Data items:
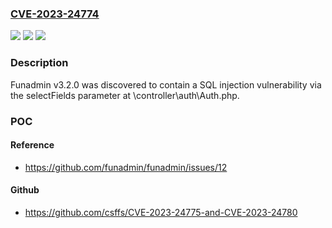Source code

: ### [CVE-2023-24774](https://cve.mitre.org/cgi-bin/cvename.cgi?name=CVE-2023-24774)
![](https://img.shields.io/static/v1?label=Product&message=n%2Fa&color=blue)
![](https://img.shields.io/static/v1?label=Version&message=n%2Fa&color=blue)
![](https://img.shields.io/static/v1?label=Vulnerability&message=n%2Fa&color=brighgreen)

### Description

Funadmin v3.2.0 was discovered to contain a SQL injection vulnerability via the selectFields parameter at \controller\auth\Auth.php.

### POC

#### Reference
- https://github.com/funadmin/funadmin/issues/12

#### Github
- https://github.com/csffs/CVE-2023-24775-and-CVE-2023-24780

==

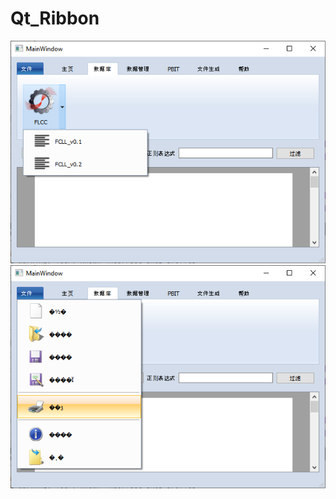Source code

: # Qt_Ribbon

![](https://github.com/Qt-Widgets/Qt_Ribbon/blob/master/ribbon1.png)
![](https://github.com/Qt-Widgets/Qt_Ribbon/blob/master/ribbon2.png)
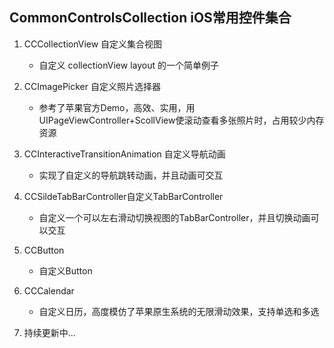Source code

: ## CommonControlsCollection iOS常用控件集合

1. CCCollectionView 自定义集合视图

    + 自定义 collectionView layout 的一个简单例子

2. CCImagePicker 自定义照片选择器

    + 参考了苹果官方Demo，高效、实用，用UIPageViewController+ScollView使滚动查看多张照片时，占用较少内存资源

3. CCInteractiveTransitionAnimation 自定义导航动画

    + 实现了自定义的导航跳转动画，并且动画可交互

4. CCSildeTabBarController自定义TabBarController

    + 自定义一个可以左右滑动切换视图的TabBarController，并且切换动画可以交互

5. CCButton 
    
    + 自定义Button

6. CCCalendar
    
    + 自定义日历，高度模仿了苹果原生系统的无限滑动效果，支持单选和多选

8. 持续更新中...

Requirement -> Each line above that contains the word "Widgets" should be returned.

Output below ->
![](https://github.com/Qt-Widgets/Qt_Ribbon/blob/master/ribbon1.png)
![](https://github.com/Qt-Widgets/Qt_Ribbon/blob/master/ribbon2.png)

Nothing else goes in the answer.